Schiff Introduces Bill to Pay Tribute to “Go for Broke” Regiments

Bill honors Japanese-American World War II veterans

WASHINGTON, DC – Today, Rep. Adam Schiff introduced legislation to pay tribute to the Japanese-American 100th Infantry Battalion and 442nd Regimental Combat Team, commonly known as the “Go For Broke” regiments, for their dedicated service to our nation during World War II by awarding them the Congressional Gold Medal.  The Congressional Gold Medal is Congress’s highest civilian honor. 

“These men served with pride, courage and conviction, waging a war on two fronts – abroad against a forceful and oppressive fascism, and at home against the intolerance of racial injustice,” said Schiff.  “At a time when they could have easily turned their backs on a country which had seemingly turned its back on them, these men chose the nobler, bolder, and more difficult route.  It is long past due that Congress recognize their heroic efforts with Congress’s most prestigious award.”

The Go For Broke regiments earned several awards for their distinctive service in combat, including: 7 Presidential Unit Citations, 21 Medals of Honor, 29 Distinguished Service Crosses, 560 Silver Stars, 22 Legion of Merit Medals, 15 Soldier’s Medals, 4,000 Bronze Starts and over 4,000 Purple Hearts, among numerous additional distinctions. For their size and length of service, the 100th Infantry Battalion and the 442nd Regimental Combat Team were the most decorated U.S. military units of the war. However, these regiments have yet to be honored with a Congressional Gold Medal.

Last year as part of the Consolidated Security, Disaster Assistance, and Continuing Appropriations Act (H.R. 2638) Rep.

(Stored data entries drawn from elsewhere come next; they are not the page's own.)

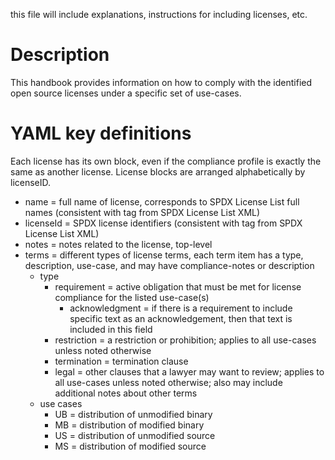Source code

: this file will include explanations, instructions for including licenses, etc. 

# Description
  This handbook provides information on how to comply with the identified open source licenses under a specific set of use-cases.

# YAML key definitions
Each license has its own block, even if the compliance profile is exactly the same as another license. License blocks are arranged alphabetically by licenseID.

* name = full name of license, corresponds to SPDX License List full names (consistent with tag from SPDX License List XML) 
* licenseId = SPDX license identifiers (consistent with tag from SPDX License List XML) 
* notes = notes related to the license, top-level
* terms = different types of license terms, each term item has a type, description, use-case, and may have compliance-notes or description
  * type
    * requirement = active obligation that must be met for license compliance for the listed use-case(s)
      * acknowledgment = if there is a requirement to include specific text as an acknowledgement, then that text is included in this field
    * restriction = a restriction or prohibition; applies to all use-cases unless noted otherwise
    * termination = termination clause 
    * legal = other clauses that a lawyer may want to review; applies to all use-cases unless noted otherwise; also may include additional notes about other terms
  * use cases
    * UB = distribution of unmodified binary
    * MB = distribution of modified binary
    * US = distribution of unmodified source
    * MS = distribution of modified source
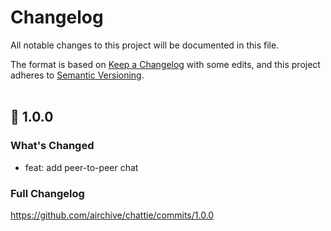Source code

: # Changelog
All notable changes to this project will be documented in this file.  

The format is based on [Keep a Changelog](https://keepachangelog.com/en/1.0.0/) with some edits,
and this project adheres to [Semantic Versioning](https://semver.org/spec/v2.0.0.html).  
&nbsp;

## 🎉 1.0.0

### What's Changed
* feat: add peer-to-peer chat

### Full Changelog 
https://github.com/airchive/chattie/commits/1.0.0
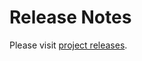 # Release Notes

Please visit [project releases](https://github.com/vfarcic/docker-flow-proxy/releases).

Schiff secured $4 million for the construction of the Go For Broke National Education Center in Los Angles.

The Go For Broke National Education Center will serve the roughly 16,000 Go For Broke veterans and their families by documenting their oral histories, providing volunteer veterans at the Go For Broke Monument in Los Angeles, and by conducting teacher training so this history can properly make its way into classrooms and teachers’ lesson plans.